**What is needed**
Which lines in the records below hold the word "DuckDB"? Copy each of them.

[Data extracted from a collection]

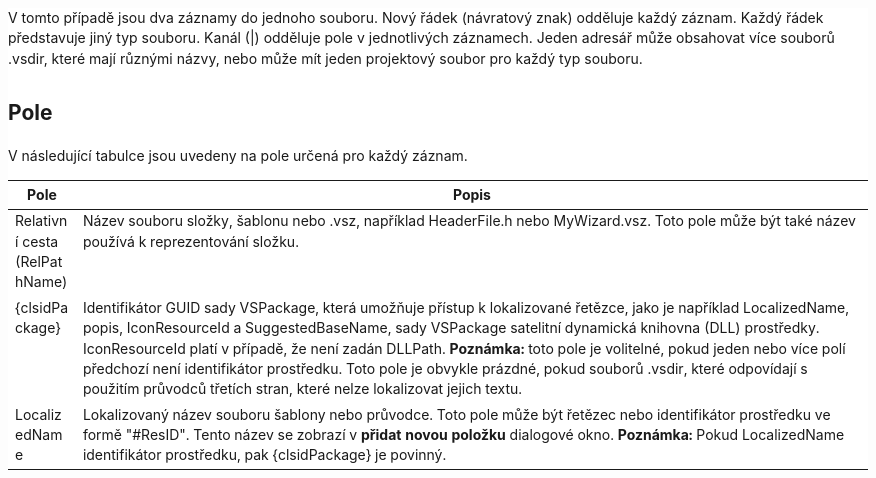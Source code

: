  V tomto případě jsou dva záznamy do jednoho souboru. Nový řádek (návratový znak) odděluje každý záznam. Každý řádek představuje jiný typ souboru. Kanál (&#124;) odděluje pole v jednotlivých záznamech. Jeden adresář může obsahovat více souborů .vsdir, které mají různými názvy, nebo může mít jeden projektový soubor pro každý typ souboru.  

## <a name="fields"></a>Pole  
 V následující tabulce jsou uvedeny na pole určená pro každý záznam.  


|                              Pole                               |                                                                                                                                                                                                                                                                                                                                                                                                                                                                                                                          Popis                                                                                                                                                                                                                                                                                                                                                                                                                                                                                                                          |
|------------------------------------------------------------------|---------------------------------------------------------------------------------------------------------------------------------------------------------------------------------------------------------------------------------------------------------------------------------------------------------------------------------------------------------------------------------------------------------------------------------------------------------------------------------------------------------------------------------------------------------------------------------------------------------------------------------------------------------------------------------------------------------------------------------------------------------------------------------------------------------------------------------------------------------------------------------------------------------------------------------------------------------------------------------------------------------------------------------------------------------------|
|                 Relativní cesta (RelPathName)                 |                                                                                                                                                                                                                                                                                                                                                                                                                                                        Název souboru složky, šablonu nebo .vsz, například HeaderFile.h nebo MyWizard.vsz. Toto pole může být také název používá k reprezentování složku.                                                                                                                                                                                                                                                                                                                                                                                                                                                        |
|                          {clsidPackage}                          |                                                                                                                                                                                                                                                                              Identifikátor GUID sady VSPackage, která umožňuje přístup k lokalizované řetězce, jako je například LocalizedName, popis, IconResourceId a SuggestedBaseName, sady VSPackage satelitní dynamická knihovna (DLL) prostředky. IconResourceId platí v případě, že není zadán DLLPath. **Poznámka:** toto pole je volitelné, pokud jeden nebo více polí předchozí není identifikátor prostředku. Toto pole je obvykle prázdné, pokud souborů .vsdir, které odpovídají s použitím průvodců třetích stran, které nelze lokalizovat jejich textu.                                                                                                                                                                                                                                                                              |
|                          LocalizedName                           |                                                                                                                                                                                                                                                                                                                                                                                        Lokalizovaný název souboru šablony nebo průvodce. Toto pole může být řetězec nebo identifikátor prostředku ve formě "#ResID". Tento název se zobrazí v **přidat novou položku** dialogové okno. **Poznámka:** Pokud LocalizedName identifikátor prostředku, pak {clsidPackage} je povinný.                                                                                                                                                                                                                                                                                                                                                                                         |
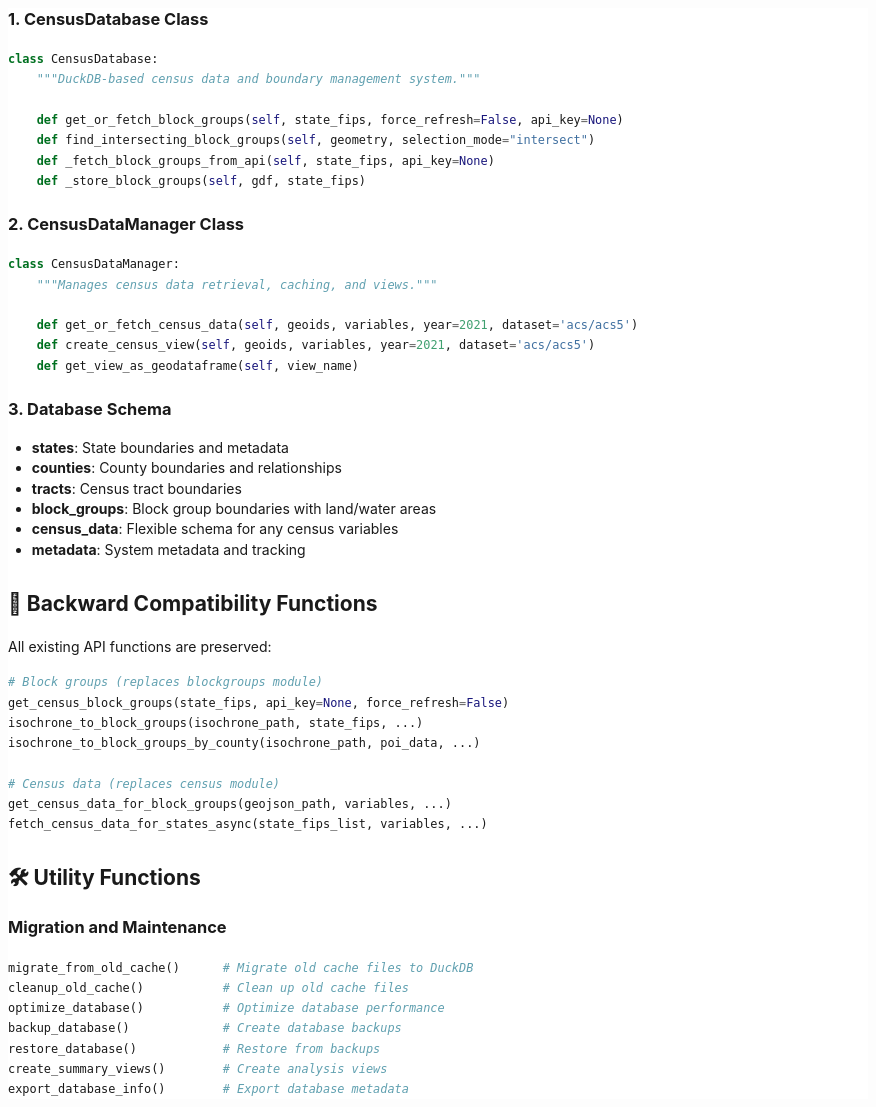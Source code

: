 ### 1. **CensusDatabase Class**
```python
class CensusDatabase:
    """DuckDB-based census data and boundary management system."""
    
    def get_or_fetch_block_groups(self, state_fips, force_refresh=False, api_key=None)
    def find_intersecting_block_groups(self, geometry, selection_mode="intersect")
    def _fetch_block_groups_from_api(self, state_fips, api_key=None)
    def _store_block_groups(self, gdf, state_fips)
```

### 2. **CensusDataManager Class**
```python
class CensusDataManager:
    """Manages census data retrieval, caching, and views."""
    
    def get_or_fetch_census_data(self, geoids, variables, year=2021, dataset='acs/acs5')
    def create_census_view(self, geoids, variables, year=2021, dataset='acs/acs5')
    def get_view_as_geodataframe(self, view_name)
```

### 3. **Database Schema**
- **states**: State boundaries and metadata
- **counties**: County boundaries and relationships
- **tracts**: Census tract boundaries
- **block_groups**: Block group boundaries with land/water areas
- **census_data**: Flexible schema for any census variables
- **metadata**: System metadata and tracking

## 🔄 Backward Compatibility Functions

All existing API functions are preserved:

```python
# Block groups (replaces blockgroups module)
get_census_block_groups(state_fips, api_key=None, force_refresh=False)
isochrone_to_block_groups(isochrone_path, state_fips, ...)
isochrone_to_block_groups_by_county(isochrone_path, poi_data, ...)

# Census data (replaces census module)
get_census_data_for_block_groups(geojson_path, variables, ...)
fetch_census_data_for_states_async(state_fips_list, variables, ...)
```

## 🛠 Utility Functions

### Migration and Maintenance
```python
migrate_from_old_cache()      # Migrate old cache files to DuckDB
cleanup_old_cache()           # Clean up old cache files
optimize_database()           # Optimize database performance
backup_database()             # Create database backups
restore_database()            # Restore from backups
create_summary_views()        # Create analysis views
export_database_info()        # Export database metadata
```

**Reply**
    """DuckDB-based census data and boundary management system."""
migrate_from_old_cache()      # Migrate old cache files to DuckDB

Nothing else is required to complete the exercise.